The committee said it is important for trustees and others managing pension schemes to demonstrate whether or not they are delivering value for money in a way which can be compared across the industry and is accessible to the scheme members.
But its inquiry found “worrying evidence” that some trustees are making investment decisions without a clear understanding of the costs.
The committee said: “It is near impossible for investors to figure out how much their investments are costing them because additional costs are hidden and too high”.
It said the Department for Work and Pensions (DWP) should review charging structures in 2020.
The committee said that with the latest reports indicating that £2 billion was lifted out of pension savings by unscrupulous advisers in one year alone, it has been concerned to hear that the Financial Conduct Authority (FCA)’s dedicated scams team only consisted of around 10 people, out of 3,700 FCA staff.
The FCA should review whether it dedicates sufficient resources to scams, it said.
It said the Government should also publish a timetable by the end of this year for the roll-out of a non-commercial pensions dashboard.
An FCA spokeswoman said: “As the FCA explained in the letter to the committee, the number of people working on pension scams is far greater than 10.
“Whilst there are 10 full-time dedicated permanent staff working on this, overall we currently have over 100 full-time staff working on pension issues, including pensions scams.
“This includes the specialist supervision team, the pension scam intelligence team, the whistleblowing team, the firm and customer contact centre, as well as other areas around the FCA.”
The industry has been working on the development of a dashboard allowing savers to see all their pension pots in one place.
The committee said the pensions dashboard should also feature retirement income targets to ensure the information is meaningful to its users.
Rob Yuille, head of long-term savings policy at the Association of British Insurers (ABI), said: “Of course consumers deserve to be given clear and useful information about pension costs and charges and ABI members already meet all extensive regulatory requirements on disclosure.
“Unfortunately this confusing patchwork of rules makes the information presented harder to digest for consumers.

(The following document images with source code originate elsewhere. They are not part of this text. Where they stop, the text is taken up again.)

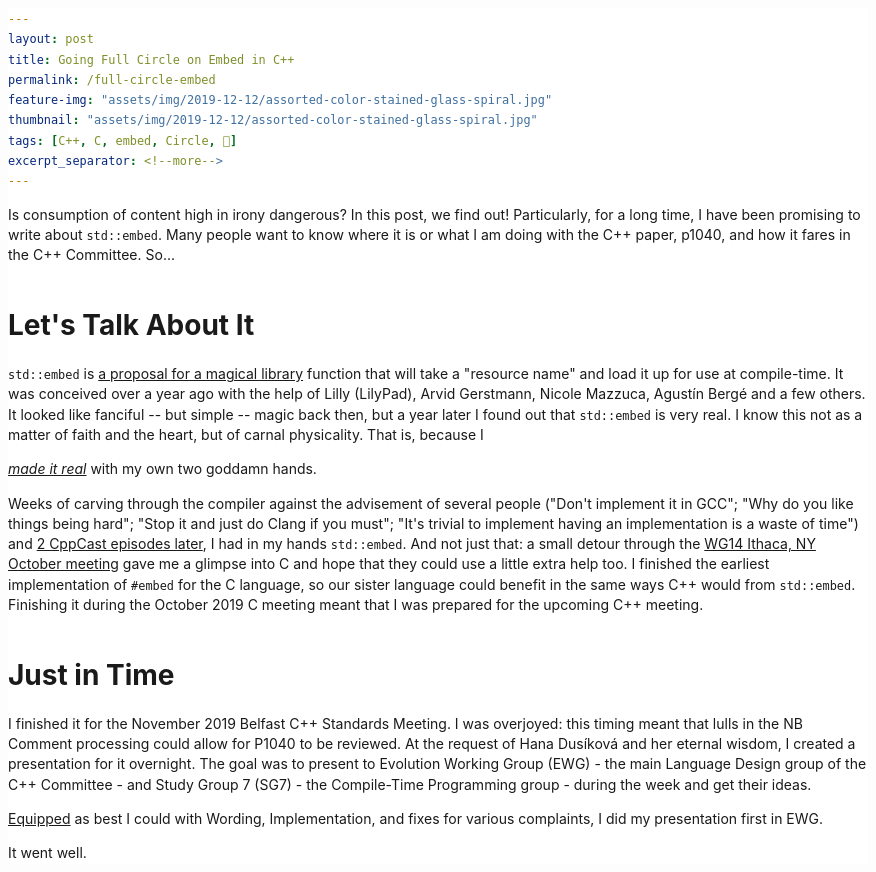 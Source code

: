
 ```yaml
---
layout: post
title: Going Full Circle on Embed in C++
permalink: /full-circle-embed
feature-img: "assets/img/2019-12-12/assorted-color-stained-glass-spiral.jpg"
thumbnail: "assets/img/2019-12-12/assorted-color-stained-glass-spiral.jpg"
tags: [C++, C, embed, Circle, 📜]
excerpt_separator: <!--more-->
---
```


Is consumption of content high in irony dangerous? In this post, we find out! Particularly, for a long time, I have been promising to write about `std::embed`. Many people want to know where it is or what I am doing with the C++ paper, p1040, and how it fares in the C++ Committee. So...


# Let's Talk About It

`std::embed` is [a proposal for a magical library](/vendor/future_cxx/papers/d1040.html) function that will take a "resource name" and load it up for use at compile-time. It was conceived over a year ago with the help of Lilly (LilyPad), Arvid Gerstmann, Nicole Mazzuca, Agustín Bergé and a few others. It looked like fanciful -- but simple -- magic back then, but a year later I found out that `std::embed` is very real. I know this not as a matter of faith and the heart, but of carnal physicality. That is, because I

_[made it real](https://godbolt.org/z/HLTuci)_ with my own two goddamn hands.

Weeks of carving through the compiler against the advisement of several people ("Don't implement it in GCC"; "Why do you like things being hard"; "Stop it and just do Clang if you must"; "It's trivial to implement having an implementation is a waste of time") and [2 CppCast episodes later](https://cppcast.com/jeanheyd-meneide-unicode/), I had in my hands `std::embed`. And not just that: a small detour through the [WG14 Ithaca, NY October meeting](/follow-the-river-wg14-ithaca-2019) gave me a glimpse into C and hope that they could use a little extra help too. I finished the earliest implementation of `#embed` for the C language, so our sister language could benefit in the same ways C++ would from `std::embed`. Finishing it during the October 2019 C meeting meant that I was prepared for the upcoming C++ meeting.


# Just in Time

I finished it for the November 2019 Belfast C++ Standards Meeting. I was overjoyed: this timing meant that lulls in the NB Comment processing could allow for P1040 to be reviewed. At the request of Hana Dusíková and her eternal wisdom, I created a presentation for it overnight. The goal was to present to Evolution Working Group (EWG) - the main Language Design group of the C++ Committee - and Study Group 7 (SG7) - the Compile-Time Programming group - during the week and get their ideas.

[Equipped](/_presentations/standards/C++/2019%20November%20Belfast/p1040/P1040%20-%20std%20embed.html) as best I could with Wording, Implementation, and fixes for various complaints, I did my presentation first in EWG.

It went well.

“We suggest the committee joins us in calling on the Government and regulators to better align these muddled regulations in their joint work, to ensure that customers receive key information in an easy-to-understand format.”
A DWP spokesman said: “We have taken decisive action to limit charges and make the costs of saving into a pension more transparent.
“We capped charges for millions of people saving through automatic enrolment at 0.75% and we legislated to ensure that all costs are set out to savers alongside their annual statements.
“We’re backing pension dashboards and expect the first models to be ready for testing later this year.”
Baroness Ros Altmann said: “Displaying prices clearly for customers should be one of the most basic elements of a product sale, yet in pensions it seems to be an ‘optional extra’.
“Currently, firms can decide how to display and structure their charges.
“This is like shoppers going into a supermarket and seeing similar-looking products on the shelves, but the prices are hidden.
“How would they decide which to buy, or know how much they will have to spend?”